### Task description
Please retype the entries exactly as they stand, leaving out any pictures.

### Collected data
- Opening Delimiter -

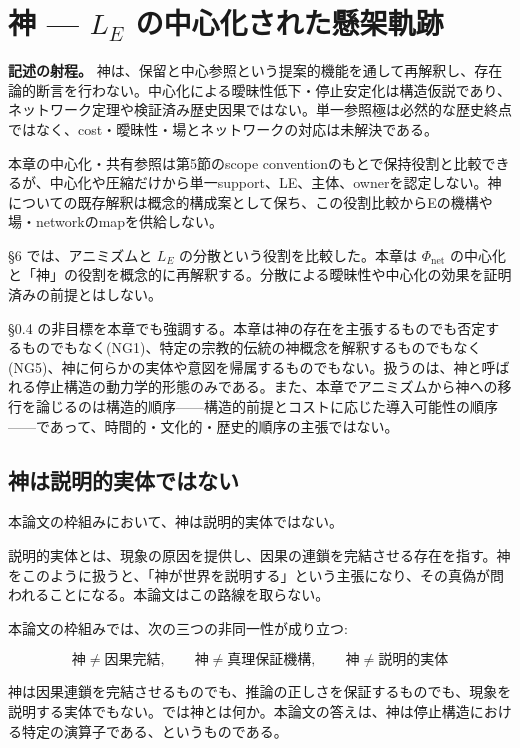 \section{神 — $L_E$ の中心化された懸架軌跡}

\noindent\textbf{記述の射程。} 神は、保留と中心参照という提案的機能を通して再解釈し、存在論的断言を行わない。中心化による曖昧性低下・停止安定化は構造仮説であり、ネットワーク定理や検証済み歴史因果ではない。単一参照極は必然的な歴史終点ではなく、cost・曖昧性・場とネットワークの対応は未解決である。

本章の中心化・共有参照は第5節のscope conventionのもとで保持役割と比較できるが、中心化や圧縮だけから単一support、LE、主体、ownerを認定しない。神についての既存解釈は概念的構成案として保ち、この役割比較からEの機構や場・networkのmapを供給しない。



\S{}6 では、アニミズムと $L_E$ の分散という役割を比較した。本章は $\Phi_{\text{net}}$ の中心化と「神」の役割を概念的に再解釈する。分散による曖昧性や中心化の効果を証明済みの前提とはしない。

\S{}0.4 の非目標を本章でも強調する。本章は神の存在を主張するものでも否定するものでもなく(NG1)、特定の宗教的伝統の神概念を解釈するものでもなく(NG5)、神に何らかの実体や意図を帰属するものでもない。扱うのは、神と呼ばれる停止構造の動力学的形態のみである。また、本章でアニミズムから神への移行を論じるのは構造的順序——構造的前提とコストに応じた導入可能性の順序——であって、時間的・文化的・歴史的順序の主張ではない。

\bigskip


\subsection{神は説明的実体ではない}


本論文の枠組みにおいて、神は説明的実体ではない。

説明的実体とは、現象の原因を提供し、因果の連鎖を完結させる存在を指す。神をこのように扱うと、「神が世界を説明する」という主張になり、その真偽が問われることになる。本論文はこの路線を取らない。

本論文の枠組みでは、次の三つの非同一性が成り立つ:

\[
\text{神} \neq \text{因果完結}, \qquad \text{神} \neq \text{真理保証機構}, \qquad \text{神} \neq \text{説明的実体}
\]

神は因果連鎖を完結させるものでも、推論の正しさを保証するものでも、現象を説明する実体でもない。では神とは何か。本論文の答えは、神は停止構造における特定の演算子である、というものである。

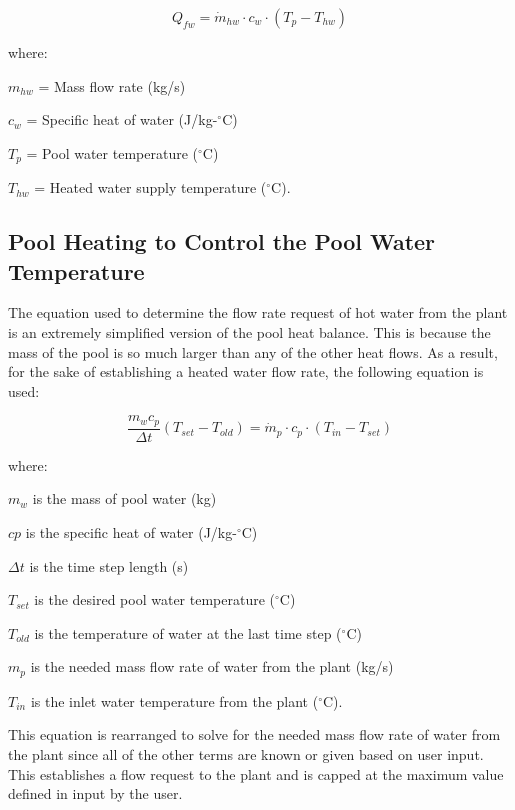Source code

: \begin{equation}
Q_{fw} = \dot{m}_{hw} \cdot c_w \cdot (T_p - T_{hw})
\end{equation}

where:

\(m_{hw}\) = Mass flow rate (kg/s)

\(c_w\) = Specific heat of water (J/kg-\(^{\circ}\)C)

\(T_p\) = Pool water temperature (\(^{\circ}\)C)

\(T_{hw}\) = Heated water supply temperature (\(^{\circ}\)C).

\subsection{Pool Heating to Control the Pool Water Temperature}\label{pool-heating-to-control-the-pool-water-temperature}

The equation used to determine the flow rate request of hot water from the plant is an extremely simplified version of the pool heat balance. This is because the mass of the pool is so much larger than any of the other heat flows. As a result, for the sake of establishing a heated water flow rate, the following equation is used:

\begin{equation}
\frac{m_w c_p}{\Delta t} (T_{set}-T_{old}) = \dot{m}_p \cdot c_p \cdot (T_{in} - T_{set} )
\end{equation}

where:

\(m_w\) is the mass of pool water (kg)

\(cp\) is the specific heat of water (J/kg-\(^{\circ}\)C)

\(\Delta t\) is the time step length (s)

\(T_{set}\) is the desired pool water temperature (\(^{\circ}\)C)

\(T_{old}\) is the temperature of water at the last time step (\(^{\circ}\)C)

\(m_p\) is the needed mass flow rate of water from the plant (kg/s)

\(T_{in}\) is the inlet water temperature from the plant (\(^{\circ}\)C).

This equation is rearranged to solve for the needed mass flow rate of water from the plant since all of the other terms are known or given based on user input. This establishes a flow request to the plant and is capped at the maximum value defined in input by the user.

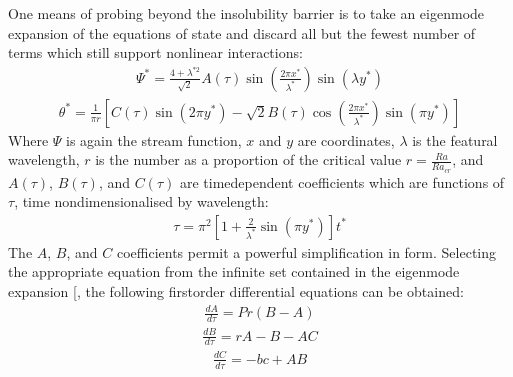 \documentclass[letterpaper,10pt,english]{jupyterBook}
\begin{document}
\sphinxAtStartPar
One means of probing beyond the insolubility barrier is to take an eigenmode expansion of the equations of state and discard all but the fewest number of terms which still support nonlinear interactions:
\begin{equation*}
\begin{split} \Psi^* = \frac{4 + \lambda^{*2}}{\sqrt{2}} A(\tau) \sin \left( \frac{2 \pi x^*}{\lambda^*} \right) \sin \left( \lambda y^* \right) \end{split}
\end{equation*}\begin{equation*}
\begin{split} \theta^* = \frac{1}{\pi r} \left[ C(\tau) \sin \left( 2 \pi y^* \right) - \sqrt{2} B(\tau) \cos \left( \frac{2 \pi x^*}{\lambda^*} \right) \sin \left( \pi y^* \right) \right] \end{split}
\end{equation*}
\sphinxAtStartPar
Where \(\Psi\) is again the stream function, \(x\) and \(y\) are coordinates, \(\lambda\) is the featural wavelength, \(r\) is the  number as a proportion of the critical value \(r = \frac{Ra}{Ra_{cr}}\), and \(A(\tau)\), \(B(\tau)\), and \(C(\tau)\) are time\sphinxhyphen{}dependent coefficients which are functions of \(\tau\), time non\sphinxhyphen{}dimensionalised by wavelength:
\begin{equation*}
\begin{split} \tau = \pi^2 \left[ 1 + \frac{2}{\lambda^*} \sin \left( \pi y^* \right) \right] t^* \end{split}
\end{equation*}
\sphinxAtStartPar
The \(A\), \(B\), and \(C\) coefficients permit a powerful simplification in form. Selecting the appropriate equation from the infinite set contained in the eigenmode expansion {[}\sphinxcite{references:id89}{]}, the following first\sphinxhyphen{}order differential equations can be obtained:
\begin{equation*}
\begin{split} \frac{d A}{d \tau} = Pr \left( B - A \right) \end{split}
\end{equation*}\begin{equation*}
\begin{split} \frac{d B}{d \tau} = rA - B - AC \end{split}
\end{equation*}\begin{equation*}
\begin{split} \frac{d C}{d \tau} = -bc + AB \end{split}
\end{equation*}
\end{document}
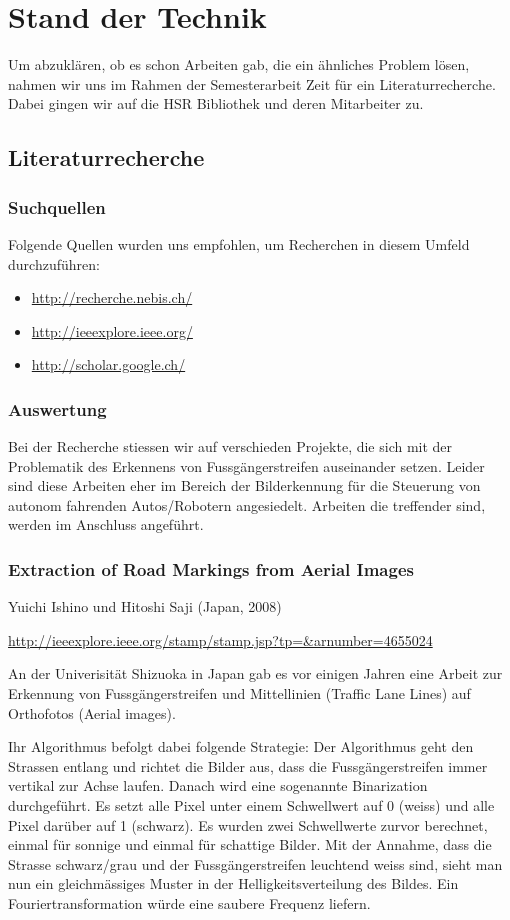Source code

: \chapter*{Stand der Technik}
Um abzuklären, ob es schon Arbeiten gab, die ein ähnliches Problem lösen, nahmen wir uns im Rahmen der Semesterarbeit Zeit für ein Literaturrecherche. Dabei gingen wir auf die HSR Bibliothek und deren Mitarbeiter zu.
\section{Literaturrecherche}
\subsection{Suchquellen}
Folgende Quellen wurden uns empfohlen, um Recherchen in diesem Umfeld durchzuführen:
\begin{itemize}
	\item \url{http://recherche.nebis.ch/}
    \item \url{http://ieeexplore.ieee.org/}
    \item \url{http://scholar.google.ch/}
\end{itemize}

\subsection{Auswertung}
Bei der Recherche stiessen wir auf verschieden Projekte, die sich mit der Problematik des Erkennens von Fussgängerstreifen auseinander setzen. Leider sind diese Arbeiten eher im Bereich der Bilderkennung für die Steuerung von autonom fahrenden Autos/Robotern angesiedelt. Arbeiten die treffender sind, werden im Anschluss angeführt.
\subsection{Extraction of Road Markings from Aerial Images}
Yuichi Ishino und Hitoshi Saji (Japan, 2008) \newline 

\onehalfspacing 
\url{http://ieeexplore.ieee.org/stamp/stamp.jsp?tp=\&arnumber=4655024}
\onehalfspacing

An der Univerisität Shizuoka in Japan gab es vor einigen Jahren eine Arbeit zur Erkennung von Fussgängerstreifen und Mittellinien (Traffic Lane Lines) auf Orthofotos (Aerial images).

Ihr Algorithmus befolgt dabei folgende Strategie:
Der Algorithmus geht den Strassen entlang und richtet die Bilder aus, dass die Fussgängerstreifen immer vertikal zur Achse laufen. Danach wird eine sogenannte Binarization durchgeführt. Es setzt alle Pixel unter einem Schwellwert auf 0 (weiss) und alle Pixel darüber auf 1 (schwarz). Es wurden zwei Schwellwerte zurvor berechnet, einmal für sonnige und einmal für schattige Bilder.
Mit der Annahme, dass die Strasse schwarz/grau und der Fussgängerstreifen leuchtend weiss sind, sieht man nun ein gleichmässiges Muster in der Helligkeitsverteilung des Bildes. Ein Fouriertransformation würde eine saubere Frequenz liefern.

- Closing Delimiter -

### Response below
 \section{神 — $L_E$ の中心化された懸架軌跡}

\noindent\textbf{記述の射程。} 神は、保留と中心参照という提案的機能を通して再解釈し、存在論的断言を行わない。中心化による曖昧性低下・停止安定化は構造仮説であり、ネットワーク定理や検証済み歴史因果ではない。単一参照極は必然的な歴史終点ではなく、cost・曖昧性・場とネットワークの対応は未解決である。

本章の中心化・共有参照は第5節のscope conventionのもとで保持役割と比較できるが、中心化や圧縮だけから単一support、LE、主体、ownerを認定しない。神についての既存解釈は概念的構成案として保ち、この役割比較からEの機構や場・networkのmapを供給しない。



\S{}6 では、アニミズムと $L_E$ の分散という役割を比較した。本章は $\Phi_{\text{net}}$ の中心化と「神」の役割を概念的に再解釈する。分散による曖昧性や中心化の効果を証明済みの前提とはしない。

\S{}0.4 の非目標を本章でも強調する。本章は神の存在を主張するものでも否定するものでもなく(NG1)、特定の宗教的伝統の神概念を解釈するものでもなく(NG5)、神に何らかの実体や意図を帰属するものでもない。扱うのは、神と呼ばれる停止構造の動力学的形態のみである。また、本章でアニミズムから神への移行を論じるのは構造的順序——構造的前提とコストに応じた導入可能性の順序——であって、時間的・文化的・歴史的順序の主張ではない。

\bigskip


\subsection{神は説明的実体ではない}


本論文の枠組みにおいて、神は説明的実体ではない。

説明的実体とは、現象の原因を提供し、因果の連鎖を完結させる存在を指す。神をこのように扱うと、「神が世界を説明する」という主張になり、その真偽が問われることになる。本論文はこの路線を取らない。

本論文の枠組みでは、次の三つの非同一性が成り立つ:

\[
\text{神} \neq \text{因果完結}, \qquad \text{神} \neq \text{真理保証機構}, \qquad \text{神} \neq \text{説明的実体}
\]

神は因果連鎖を完結させるものでも、推論の正しさを保証するものでも、現象を説明する実体でもない。では神とは何か。本論文の答えは、神は停止構造における特定の演算子である、というものである。

Source code

: \begin{equation}
Q_{fw} = \dot{m}_{hw} \cdot c_w \cdot (T_p - T_{hw})
\end{equation}

where:

\(m_{hw}\) = Mass flow rate (kg/s)

\(c_w\) = Specific heat of water (J/kg-\(^{\circ}\)C)

\(T_p\) = Pool water temperature (\(^{\circ}\)C)

\(T_{hw}\) = Heated water supply temperature (\(^{\circ}\)C).

\subsection{Pool Heating to Control the Pool Water Temperature}\label{pool-heating-to-control-the-pool-water-temperature}

The equation used to determine the flow rate request of hot water from the plant is an extremely simplified version of the pool heat balance. This is because the mass of the pool is so much larger than any of the other heat flows. As a result, for the sake of establishing a heated water flow rate, the following equation is used:

\begin{equation}
\frac{m_w c_p}{\Delta t} (T_{set}-T_{old}) = \dot{m}_p \cdot c_p \cdot (T_{in} - T_{set} )
\end{equation}

where:

\(m_w\) is the mass of pool water (kg)

\(cp\) is the specific heat of water (J/kg-\(^{\circ}\)C)

\(\Delta t\) is the time step length (s)

\(T_{set}\) is the desired pool water temperature (\(^{\circ}\)C)

\(T_{old}\) is the temperature of water at the last time step (\(^{\circ}\)C)

\(m_p\) is the needed mass flow rate of water from the plant (kg/s)

\(T_{in}\) is the inlet water temperature from the plant (\(^{\circ}\)C).

This equation is rearranged to solve for the needed mass flow rate of water from the plant since all of the other terms are known or given based on user input. This establishes a flow request to the plant and is capped at the maximum value defined in input by the user.

 \documentclass[letterpaper,10pt,english]{jupyterBook}
\begin{document}
\sphinxAtStartPar
One means of probing beyond the insolubility barrier is to take an eigenmode expansion of the equations of state and discard all but the fewest number of terms which still support nonlinear interactions:
\begin{equation*}
\begin{split} \Psi^* = \frac{4 + \lambda^{*2}}{\sqrt{2}} A(\tau) \sin \left( \frac{2 \pi x^*}{\lambda^*} \right) \sin \left( \lambda y^* \right) \end{split}
\end{equation*}\begin{equation*}
\begin{split} \theta^* = \frac{1}{\pi r} \left[ C(\tau) \sin \left( 2 \pi y^* \right) - \sqrt{2} B(\tau) \cos \left( \frac{2 \pi x^*}{\lambda^*} \right) \sin \left( \pi y^* \right) \right] \end{split}
\end{equation*}
\sphinxAtStartPar
Where \(\Psi\) is again the stream function, \(x\) and \(y\) are coordinates, \(\lambda\) is the featural wavelength, \(r\) is the  number as a proportion of the critical value \(r = \frac{Ra}{Ra_{cr}}\), and \(A(\tau)\), \(B(\tau)\), and \(C(\tau)\) are time\sphinxhyphen{}dependent coefficients which are functions of \(\tau\), time non\sphinxhyphen{}dimensionalised by wavelength:
\begin{equation*}
\begin{split} \tau = \pi^2 \left[ 1 + \frac{2}{\lambda^*} \sin \left( \pi y^* \right) \right] t^* \end{split}
\end{equation*}
\sphinxAtStartPar
The \(A\), \(B\), and \(C\) coefficients permit a powerful simplification in form. Selecting the appropriate equation from the infinite set contained in the eigenmode expansion {[}\sphinxcite{references:id89}{]}, the following first\sphinxhyphen{}order differential equations can be obtained:
\begin{equation*}
\begin{split} \frac{d A}{d \tau} = Pr \left( B - A \right) \end{split}
\end{equation*}\begin{equation*}
\begin{split} \frac{d B}{d \tau} = rA - B - AC \end{split}
\end{equation*}\begin{equation*}
\begin{split} \frac{d C}{d \tau} = -bc + AB \end{split}
\end{equation*}
\end{document}
Source code

: \chapter*{Stand der Technik}
Um abzuklären, ob es schon Arbeiten gab, die ein ähnliches Problem lösen, nahmen wir uns im Rahmen der Semesterarbeit Zeit für ein Literaturrecherche. Dabei gingen wir auf die HSR Bibliothek und deren Mitarbeiter zu.
\section{Literaturrecherche}
\subsection{Suchquellen}
Folgende Quellen wurden uns empfohlen, um Recherchen in diesem Umfeld durchzuführen:
\begin{itemize}
	\item \url{http://recherche.nebis.ch/}
    \item \url{http://ieeexplore.ieee.org/}
    \item \url{http://scholar.google.ch/}
\end{itemize}

\subsection{Auswertung}
Bei der Recherche stiessen wir auf verschieden Projekte, die sich mit der Problematik des Erkennens von Fussgängerstreifen auseinander setzen. Leider sind diese Arbeiten eher im Bereich der Bilderkennung für die Steuerung von autonom fahrenden Autos/Robotern angesiedelt. Arbeiten die treffender sind, werden im Anschluss angeführt.
\subsection{Extraction of Road Markings from Aerial Images}
Yuichi Ishino und Hitoshi Saji (Japan, 2008) \newline 

\onehalfspacing 
\url{http://ieeexplore.ieee.org/stamp/stamp.jsp?tp=\&arnumber=4655024}
\onehalfspacing

An der Univerisität Shizuoka in Japan gab es vor einigen Jahren eine Arbeit zur Erkennung von Fussgängerstreifen und Mittellinien (Traffic Lane Lines) auf Orthofotos (Aerial images).

Ihr Algorithmus befolgt dabei folgende Strategie:
Der Algorithmus geht den Strassen entlang und richtet die Bilder aus, dass die Fussgängerstreifen immer vertikal zur Achse laufen. Danach wird eine sogenannte Binarization durchgeführt. Es setzt alle Pixel unter einem Schwellwert auf 0 (weiss) und alle Pixel darüber auf 1 (schwarz). Es wurden zwei Schwellwerte zurvor berechnet, einmal für sonnige und einmal für schattige Bilder.
Mit der Annahme, dass die Strasse schwarz/grau und der Fussgängerstreifen leuchtend weiss sind, sieht man nun ein gleichmässiges Muster in der Helligkeitsverteilung des Bildes. Ein Fouriertransformation würde eine saubere Frequenz liefern.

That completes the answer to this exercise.